_WHAT TO WORK ON_
Each line of the data below that includes the string "documentclass" must be copied.

_EXTRACTED RECORDS_
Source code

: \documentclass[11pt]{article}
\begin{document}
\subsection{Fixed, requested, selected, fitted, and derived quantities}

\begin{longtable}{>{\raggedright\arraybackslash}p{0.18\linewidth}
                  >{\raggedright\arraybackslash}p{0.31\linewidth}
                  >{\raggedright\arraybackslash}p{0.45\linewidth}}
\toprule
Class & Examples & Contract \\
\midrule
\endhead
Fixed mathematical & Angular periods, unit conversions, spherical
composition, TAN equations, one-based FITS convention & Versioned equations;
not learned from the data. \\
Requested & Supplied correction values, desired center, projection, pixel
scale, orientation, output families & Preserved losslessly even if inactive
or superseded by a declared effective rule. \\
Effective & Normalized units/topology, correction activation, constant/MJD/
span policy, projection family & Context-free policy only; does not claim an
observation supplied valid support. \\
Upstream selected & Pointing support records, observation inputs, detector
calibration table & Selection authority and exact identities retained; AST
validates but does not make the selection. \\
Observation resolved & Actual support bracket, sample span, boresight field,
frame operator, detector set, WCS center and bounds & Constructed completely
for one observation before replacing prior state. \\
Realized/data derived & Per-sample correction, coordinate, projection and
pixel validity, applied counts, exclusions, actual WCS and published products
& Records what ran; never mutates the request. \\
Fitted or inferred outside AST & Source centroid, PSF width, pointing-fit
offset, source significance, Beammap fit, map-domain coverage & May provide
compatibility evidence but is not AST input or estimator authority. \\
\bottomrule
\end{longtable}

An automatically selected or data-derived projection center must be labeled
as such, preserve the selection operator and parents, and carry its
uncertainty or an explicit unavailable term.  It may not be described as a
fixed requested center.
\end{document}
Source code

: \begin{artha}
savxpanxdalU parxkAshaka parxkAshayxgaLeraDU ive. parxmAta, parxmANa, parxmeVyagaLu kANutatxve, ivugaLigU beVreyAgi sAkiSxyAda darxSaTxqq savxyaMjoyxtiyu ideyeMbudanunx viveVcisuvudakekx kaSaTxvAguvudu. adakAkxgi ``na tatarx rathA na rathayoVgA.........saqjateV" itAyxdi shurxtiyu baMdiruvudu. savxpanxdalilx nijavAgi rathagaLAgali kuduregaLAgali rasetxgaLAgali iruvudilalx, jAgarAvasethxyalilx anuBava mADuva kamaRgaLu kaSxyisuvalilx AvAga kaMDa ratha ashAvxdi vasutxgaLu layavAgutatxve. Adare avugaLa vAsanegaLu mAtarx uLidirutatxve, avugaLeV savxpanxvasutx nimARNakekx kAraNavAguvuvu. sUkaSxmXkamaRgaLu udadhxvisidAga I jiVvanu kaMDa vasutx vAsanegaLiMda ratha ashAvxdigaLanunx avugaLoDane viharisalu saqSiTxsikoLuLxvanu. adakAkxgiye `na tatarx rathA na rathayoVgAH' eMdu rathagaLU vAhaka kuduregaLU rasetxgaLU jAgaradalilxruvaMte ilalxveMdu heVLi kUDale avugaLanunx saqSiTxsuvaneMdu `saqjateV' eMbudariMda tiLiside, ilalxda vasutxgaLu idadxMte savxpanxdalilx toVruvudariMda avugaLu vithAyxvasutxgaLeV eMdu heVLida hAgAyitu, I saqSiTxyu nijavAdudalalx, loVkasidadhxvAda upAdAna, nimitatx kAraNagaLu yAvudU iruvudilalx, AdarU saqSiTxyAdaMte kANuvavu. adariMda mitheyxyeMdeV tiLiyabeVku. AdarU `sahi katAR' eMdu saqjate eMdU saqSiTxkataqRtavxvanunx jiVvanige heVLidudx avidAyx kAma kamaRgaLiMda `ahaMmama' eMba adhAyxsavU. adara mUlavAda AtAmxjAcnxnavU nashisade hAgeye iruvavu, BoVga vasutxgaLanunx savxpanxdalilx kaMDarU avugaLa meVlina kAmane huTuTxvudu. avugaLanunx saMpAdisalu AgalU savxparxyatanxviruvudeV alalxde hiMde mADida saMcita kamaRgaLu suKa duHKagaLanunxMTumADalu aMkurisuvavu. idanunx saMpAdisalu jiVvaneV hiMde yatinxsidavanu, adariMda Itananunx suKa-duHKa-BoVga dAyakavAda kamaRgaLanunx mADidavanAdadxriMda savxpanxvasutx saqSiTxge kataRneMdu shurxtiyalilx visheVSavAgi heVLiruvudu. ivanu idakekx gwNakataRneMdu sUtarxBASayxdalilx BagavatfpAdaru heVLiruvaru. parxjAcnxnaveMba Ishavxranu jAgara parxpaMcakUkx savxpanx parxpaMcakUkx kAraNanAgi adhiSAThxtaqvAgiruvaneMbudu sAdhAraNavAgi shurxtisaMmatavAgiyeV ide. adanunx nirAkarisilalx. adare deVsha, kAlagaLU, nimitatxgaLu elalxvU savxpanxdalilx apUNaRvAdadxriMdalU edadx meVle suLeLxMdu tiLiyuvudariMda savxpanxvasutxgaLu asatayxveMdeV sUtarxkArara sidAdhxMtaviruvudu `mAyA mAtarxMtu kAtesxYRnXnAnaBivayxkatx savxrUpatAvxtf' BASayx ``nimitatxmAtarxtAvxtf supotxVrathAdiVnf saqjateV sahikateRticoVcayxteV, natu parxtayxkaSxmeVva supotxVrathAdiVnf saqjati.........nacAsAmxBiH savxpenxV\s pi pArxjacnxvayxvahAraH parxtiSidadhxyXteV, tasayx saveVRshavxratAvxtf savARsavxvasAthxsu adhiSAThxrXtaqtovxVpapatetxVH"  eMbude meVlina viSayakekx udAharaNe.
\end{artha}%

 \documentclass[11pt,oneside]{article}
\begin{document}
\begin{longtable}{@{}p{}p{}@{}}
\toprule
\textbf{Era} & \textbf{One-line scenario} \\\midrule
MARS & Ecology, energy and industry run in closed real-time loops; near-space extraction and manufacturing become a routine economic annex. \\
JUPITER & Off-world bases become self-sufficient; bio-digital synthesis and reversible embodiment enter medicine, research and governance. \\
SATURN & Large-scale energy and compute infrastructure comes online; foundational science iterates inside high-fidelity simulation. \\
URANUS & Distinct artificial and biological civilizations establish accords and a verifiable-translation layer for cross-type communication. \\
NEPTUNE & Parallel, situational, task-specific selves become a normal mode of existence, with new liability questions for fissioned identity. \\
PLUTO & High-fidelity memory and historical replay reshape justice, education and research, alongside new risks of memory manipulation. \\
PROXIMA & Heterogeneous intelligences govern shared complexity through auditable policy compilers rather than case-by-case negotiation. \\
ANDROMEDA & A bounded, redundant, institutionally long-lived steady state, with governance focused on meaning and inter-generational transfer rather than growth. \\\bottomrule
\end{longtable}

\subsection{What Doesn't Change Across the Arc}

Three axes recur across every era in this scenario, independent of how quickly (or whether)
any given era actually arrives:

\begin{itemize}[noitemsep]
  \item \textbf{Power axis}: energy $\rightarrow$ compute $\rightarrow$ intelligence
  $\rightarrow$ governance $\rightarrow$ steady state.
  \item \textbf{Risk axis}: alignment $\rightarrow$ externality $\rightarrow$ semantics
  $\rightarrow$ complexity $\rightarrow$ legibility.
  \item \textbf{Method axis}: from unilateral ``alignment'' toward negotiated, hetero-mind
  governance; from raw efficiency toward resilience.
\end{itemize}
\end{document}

_EXERCISE OUTPUT_
: \documentclass[11pt]{article}
 \documentclass[11pt,oneside]{article}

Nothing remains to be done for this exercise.